Entries provided -
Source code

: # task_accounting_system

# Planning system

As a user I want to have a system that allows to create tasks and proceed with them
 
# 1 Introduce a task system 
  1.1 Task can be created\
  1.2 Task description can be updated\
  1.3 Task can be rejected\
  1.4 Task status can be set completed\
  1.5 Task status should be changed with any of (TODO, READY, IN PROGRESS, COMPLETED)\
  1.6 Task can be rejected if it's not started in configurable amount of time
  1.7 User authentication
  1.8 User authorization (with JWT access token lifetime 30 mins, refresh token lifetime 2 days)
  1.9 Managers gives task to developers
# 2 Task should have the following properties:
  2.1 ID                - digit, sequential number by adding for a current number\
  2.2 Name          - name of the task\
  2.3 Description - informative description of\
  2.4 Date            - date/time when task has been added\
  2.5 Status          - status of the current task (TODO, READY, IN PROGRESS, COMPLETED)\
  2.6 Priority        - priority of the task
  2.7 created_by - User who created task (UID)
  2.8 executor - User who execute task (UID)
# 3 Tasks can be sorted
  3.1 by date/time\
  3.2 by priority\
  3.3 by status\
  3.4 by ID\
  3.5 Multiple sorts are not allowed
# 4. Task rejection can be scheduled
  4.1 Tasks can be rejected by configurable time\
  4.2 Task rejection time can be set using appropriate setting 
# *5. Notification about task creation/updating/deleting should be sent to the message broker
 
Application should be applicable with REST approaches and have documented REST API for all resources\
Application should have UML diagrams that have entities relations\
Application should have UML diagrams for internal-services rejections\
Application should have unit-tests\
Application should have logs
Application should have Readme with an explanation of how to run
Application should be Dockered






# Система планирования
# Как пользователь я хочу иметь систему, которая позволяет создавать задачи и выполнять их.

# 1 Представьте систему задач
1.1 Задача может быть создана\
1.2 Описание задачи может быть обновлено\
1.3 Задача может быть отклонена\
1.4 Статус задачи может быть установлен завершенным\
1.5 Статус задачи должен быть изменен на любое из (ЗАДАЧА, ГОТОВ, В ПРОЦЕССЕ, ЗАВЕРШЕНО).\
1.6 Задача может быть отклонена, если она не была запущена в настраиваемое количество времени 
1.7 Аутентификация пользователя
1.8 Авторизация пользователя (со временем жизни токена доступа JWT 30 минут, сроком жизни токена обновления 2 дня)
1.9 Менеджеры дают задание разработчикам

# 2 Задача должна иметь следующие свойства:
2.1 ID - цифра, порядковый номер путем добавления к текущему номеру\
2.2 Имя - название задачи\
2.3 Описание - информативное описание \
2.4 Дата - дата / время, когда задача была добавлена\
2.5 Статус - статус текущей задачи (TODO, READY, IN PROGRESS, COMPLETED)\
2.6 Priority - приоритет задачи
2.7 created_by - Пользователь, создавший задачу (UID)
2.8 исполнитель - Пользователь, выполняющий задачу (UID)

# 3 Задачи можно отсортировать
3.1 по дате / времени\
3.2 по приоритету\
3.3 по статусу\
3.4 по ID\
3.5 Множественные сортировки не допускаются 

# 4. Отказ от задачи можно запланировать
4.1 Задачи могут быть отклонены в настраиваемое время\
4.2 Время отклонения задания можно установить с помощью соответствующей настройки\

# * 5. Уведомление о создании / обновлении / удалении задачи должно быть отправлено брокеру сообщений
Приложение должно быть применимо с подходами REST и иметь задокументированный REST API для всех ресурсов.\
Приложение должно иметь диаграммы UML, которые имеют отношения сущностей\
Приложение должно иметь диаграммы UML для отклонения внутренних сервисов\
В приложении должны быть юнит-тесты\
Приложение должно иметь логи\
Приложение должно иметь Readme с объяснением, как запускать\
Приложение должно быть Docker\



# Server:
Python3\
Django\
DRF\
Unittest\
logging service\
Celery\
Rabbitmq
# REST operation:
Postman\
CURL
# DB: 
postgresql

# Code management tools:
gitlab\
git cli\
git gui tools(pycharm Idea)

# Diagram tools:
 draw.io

Problem details -
Output the whole of the material above, exactly.

Result of the task -
Source code

: # task_accounting_system

# Planning system

As a user I want to have a system that allows to create tasks and proceed with them
 
# 1 Introduce a task system 
  1.1 Task can be created\
  1.2 Task description can be updated\
  1.3 Task can be rejected\
  1.4 Task status can be set completed\
  1.5 Task status should be changed with any of (TODO, READY, IN PROGRESS, COMPLETED)\
  1.6 Task can be rejected if it's not started in configurable amount of time
  1.7 User authentication
  1.8 User authorization (with JWT access token lifetime 30 mins, refresh token lifetime 2 days)
  1.9 Managers gives task to developers
# 2 Task should have the following properties:
  2.1 ID                - digit, sequential number by adding for a current number\
  2.2 Name          - name of the task\
  2.3 Description - informative description of\
  2.4 Date            - date/time when task has been added\
  2.5 Status          - status of the current task (TODO, READY, IN PROGRESS, COMPLETED)\
  2.6 Priority        - priority of the task
  2.7 created_by - User who created task (UID)
  2.8 executor - User who execute task (UID)
# 3 Tasks can be sorted
  3.1 by date/time\
  3.2 by priority\
  3.3 by status\
  3.4 by ID\
  3.5 Multiple sorts are not allowed
# 4. Task rejection can be scheduled
  4.1 Tasks can be rejected by configurable time\
  4.2 Task rejection time can be set using appropriate setting 
# *5. Notification about task creation/updating/deleting should be sent to the message broker
 
Application should be applicable with REST approaches and have documented REST API for all resources\
Application should have UML diagrams that have entities relations\
Application should have UML diagrams for internal-services rejections\
Application should have unit-tests\
Application should have logs
Application should have Readme with an explanation of how to run
Application should be Dockered






# Система планирования
# Как пользователь я хочу иметь систему, которая позволяет создавать задачи и выполнять их.

# 1 Представьте систему задач
1.1 Задача может быть создана\
1.2 Описание задачи может быть обновлено\
1.3 Задача может быть отклонена\
1.4 Статус задачи может быть установлен завершенным\
1.5 Статус задачи должен быть изменен на любое из (ЗАДАЧА, ГОТОВ, В ПРОЦЕССЕ, ЗАВЕРШЕНО).\
1.6 Задача может быть отклонена, если она не была запущена в настраиваемое количество времени 
1.7 Аутентификация пользователя
1.8 Авторизация пользователя (со временем жизни токена доступа JWT 30 минут, сроком жизни токена обновления 2 дня)
1.9 Менеджеры дают задание разработчикам

# 2 Задача должна иметь следующие свойства:
2.1 ID - цифра, порядковый номер путем добавления к текущему номеру\
2.2 Имя - название задачи\
2.3 Описание - информативное описание \
2.4 Дата - дата / время, когда задача была добавлена\
2.5 Статус - статус текущей задачи (TODO, READY, IN PROGRESS, COMPLETED)\
2.6 Priority - приоритет задачи
2.7 created_by - Пользователь, создавший задачу (UID)
2.8 исполнитель - Пользователь, выполняющий задачу (UID)

# 3 Задачи можно отсортировать
3.1 по дате / времени\
3.2 по приоритету\
3.3 по статусу\
3.4 по ID\
3.5 Множественные сортировки не допускаются 

# 4. Отказ от задачи можно запланировать
4.1 Задачи могут быть отклонены в настраиваемое время\
4.2 Время отклонения задания можно установить с помощью соответствующей настройки\

# * 5. Уведомление о создании / обновлении / удалении задачи должно быть отправлено брокеру сообщений
Приложение должно быть применимо с подходами REST и иметь задокументированный REST API для всех ресурсов.\
Приложение должно иметь диаграммы UML, которые имеют отношения сущностей\
Приложение должно иметь диаграммы UML для отклонения внутренних сервисов\
В приложении должны быть юнит-тесты\
Приложение должно иметь логи\
Приложение должно иметь Readme с объяснением, как запускать\
Приложение должно быть Docker\



# Server:
Python3\
Django\
DRF\
Unittest\
logging service\
Celery\
Rabbitmq
# REST operation:
Postman\
CURL
# DB: 
postgresql

# Code management tools:
gitlab\
git cli\
git gui tools(pycharm Idea)

# Diagram tools:
 draw.io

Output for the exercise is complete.